Four and a half stars

"Dacy's Patent Automatic Nanny" by Ted Chiang

A steampunk (strictly, "clockpunk") about a robot nanny built by just about the last person you'd want to influence childcare.

Three and a half stars

176AlisonY
Juin 17, 2019, 4:00 am

>163 avaland: I love these kind of books. I suspect this probably is very similar to Unnatural Causes: The Life and Many Deaths of Britain's Top Forensic Pathologist, which was also very readable.

177lisapeet
Juin 17, 2019, 6:21 am

>175 dukedom_enough: I wondered if maybe Chiang's slightly flat affect in "The Lifecycle of Software Objects" wasn't to contrast, or at least play up, the progression of the digients' intellectual and emotional (and moral) growth. As they became more complex individuals (and of course had been programmed to be from the beginning), the humans remained fairly static in how they presented on all those fronts. That also offered a backdrop for the whole moral issue in play—the digients' capacity for consent and the humans' responsibility to advocate for them or even override their decisions: How much more capable of moral nuance are the humans, actually, and how superior are they to the digients, just because they created them? There was a whole interesting line of thought there on parenthood, where does childhood end, too... Chiang took on a lot of big concepts in that one, and had a pretty light touch with it all, I thought. That could have been such a bludgeon of a story in someone else's hands.

I finished the whole book and while I do think "The Lifecycle" was the strongest and most complex story in the collection, they were all interesting and well done. It harked back a bit to my sf-reading experiences, in my early teens, when so much of it was fuel for Deep Thoughts and wondering about the universe (Dangerous Visions, I'm looking at you).

I definitely want to check out (in both senses of the word) Stories of Your Life and Others now.

178dukedom_enough
Juin 24, 2019, 9:38 am

>177 lisapeet: Good ideas. I confess I don't entirely understand Chiang's use of language, but it's a big part of his general excellence.

179RidgewayGirl
Juin 25, 2019, 5:33 pm

Wishing you an uneventful surgery. May the recovery be speedy and full of books (laid carefully out on a pillow and not held in your hands.)
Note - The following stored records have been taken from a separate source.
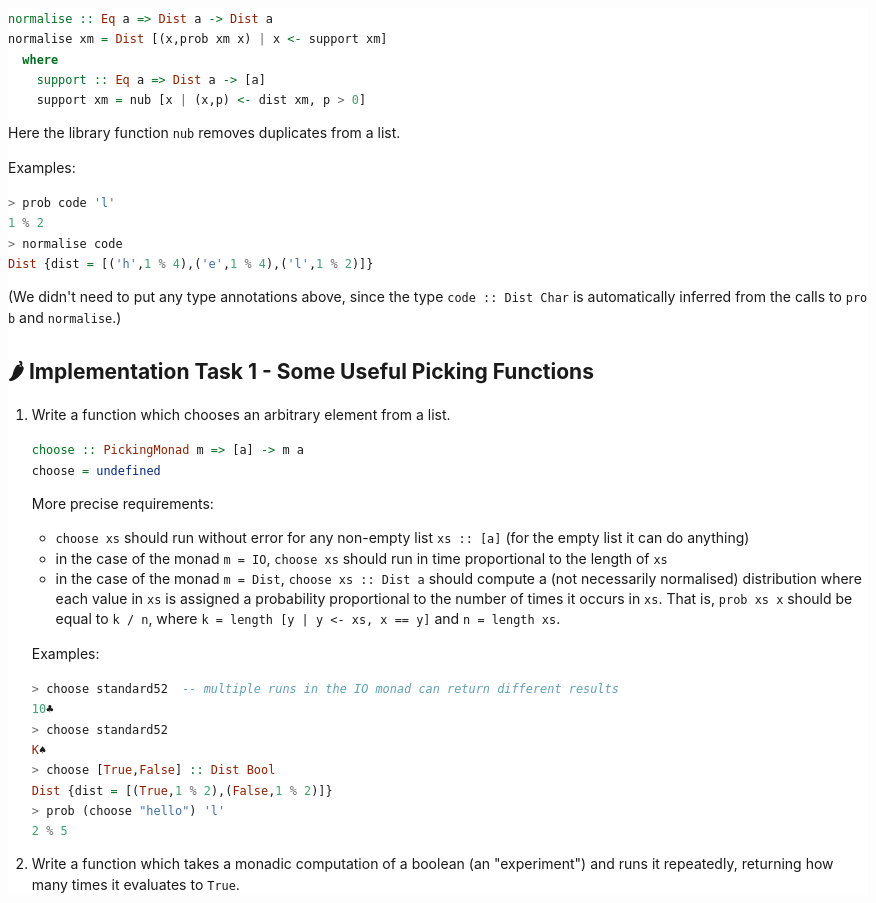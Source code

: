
 ```haskell
normalise :: Eq a => Dist a -> Dist a
normalise xm = Dist [(x,prob xm x) | x <- support xm]
  where
    support :: Eq a => Dist a -> [a]
    support xm = nub [x | (x,p) <- dist xm, p > 0]
```

Here the library function `nub` removes duplicates from a list.

Examples:

```hs
> prob code 'l'
1 % 2
> normalise code
Dist {dist = [('h',1 % 4),('e',1 % 4),('l',1 % 2)]}
```

(We didn't need to put any type annotations above, since the type `code :: Dist Char` is automatically inferred from the calls to `prob` and `normalise`.)

## 🌶️ Implementation Task 1 - Some Useful Picking Functions

1. Write a function which chooses an arbitrary element from a list.

   ```haskell
   choose :: PickingMonad m => [a] -> m a
   choose = undefined
   ```

   More precise requirements:

   - `choose xs` should run without error for any non-empty list `xs :: [a]` (for the empty list it can do anything)
   - in the case of the monad `m = IO`, `choose xs` should run in time proportional to the length of `xs`
   - in the case of the monad `m = Dist`, `choose xs :: Dist a` should compute a (not necessarily normalised) distribution where each value in `xs` is assigned a probability proportional to the number of times it occurs in `xs`. That is, `prob xs x` should be equal to `k / n`, where `k = length [y | y <- xs, x == y]` and `n = length xs`.

   Examples:

   ```hs
   > choose standard52  -- multiple runs in the IO monad can return different results
   10♣
   > choose standard52
   K♠
   > choose [True,False] :: Dist Bool
   Dist {dist = [(True,1 % 2),(False,1 % 2)]}
   > prob (choose "hello") 'l'
   2 % 5
   ```

2. Write a function which takes a monadic computation of a boolean (an "experiment") and runs it repeatedly, returning how many times it evaluates to `True`.
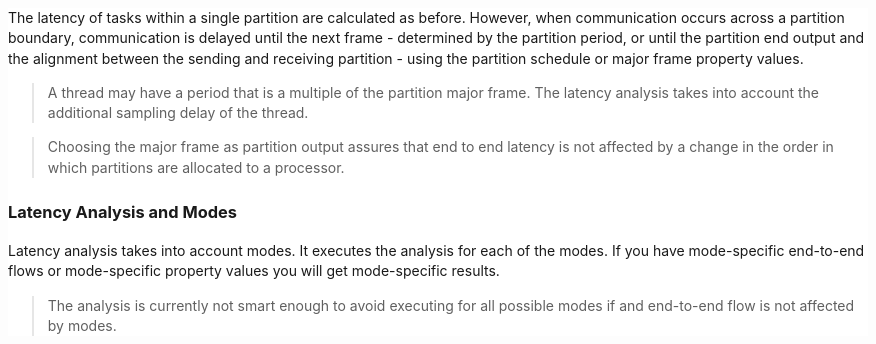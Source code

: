 The latency of tasks within a single partition are calculated as before. 
However, when communication occurs across a partition boundary, communication 
is 
delayed until the next frame - determined by the partition period, or until the 
partition end output and the alignment between the sending and receiving 
partition - using the partition schedule or major frame property values.

>A thread may have a period that is a multiple of the partition major frame. 
The 
latency analysis takes into account the additional sampling delay of the thread.

>Choosing the major frame as partition output assures that end to end latency 
is 
not affected by a change in the order in which partitions are allocated to a 
processor.

### Latency Analysis and Modes

Latency analysis takes into account modes. It executes the analysis for each of 
the modes. If you have mode-specific end-to-end flows or mode-specific property 
values you will get mode-specific results.

>The analysis is currently not smart enough to avoid executing for all possible 
modes if and end-to-end flow is not affected by modes.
I have just gotten a copy of My Life as a Rat and I hope to begin it soon.

180NanaCC
Juin 25, 2019, 10:26 pm

Good luck with your surgery tomorrow. Wishing you a speedy recovery.

181avaland
Juin 26, 2019, 5:33 am

>179 RidgewayGirl:, >180 NanaCC: Thank you. It’s only my dominant (left) hand this time.

182torontoc
Juin 26, 2019, 8:56 am

Yes, good luck and speedy recovery!

183VivienneR
Juin 26, 2019, 2:28 pm

Wishing you a speedy recovery after your surgery.

184dukedom_enough
Juin 26, 2019, 3:01 pm

>179 RidgewayGirl: >180 NanaCC: >182 torontoc: >183 VivienneR:

No surgery today. The HVAC in the building failed. Now doing it Friday.

185avaland
Juin 27, 2019, 4:53 am

Thanks, all for the well wishes! 6:30 am tomorrow.

186lisapeet
Juin 27, 2019, 7:06 am

>185 avaland: Hope all goes well!

187Nickelini
Modifié : Juil 2, 2019, 8:17 pm

>142 avaland:
Well, I couldn't resist your suggestion of Evil: The Science Behind Humanity's Dark Side and it arrived today. It seems to me to be the right book at the right time. I'm so glad you pointed it out.

ETA: I just assumed that the author was from the US, because so much of the non-fiction I read is from US authors, but I see she's German, educated here in Vancouver at UBC and teaches in London. Sweet!

188avaland
Juil 22, 2019, 6:06 am

>186 lisapeet: All did go well. I'm nearly at the 3 week mark and can do everything, although some hand movements can still be painful (i. e. making a fist and putting my thumb over my pinky finger).

>187 Nickelini: Interesting. I had not noticed where she was from. I still think about some of things she talks about in that book. I'm listening to Madeline Albright's Facsism: A Warming and her chapter on this and the discussion of complicity haunts.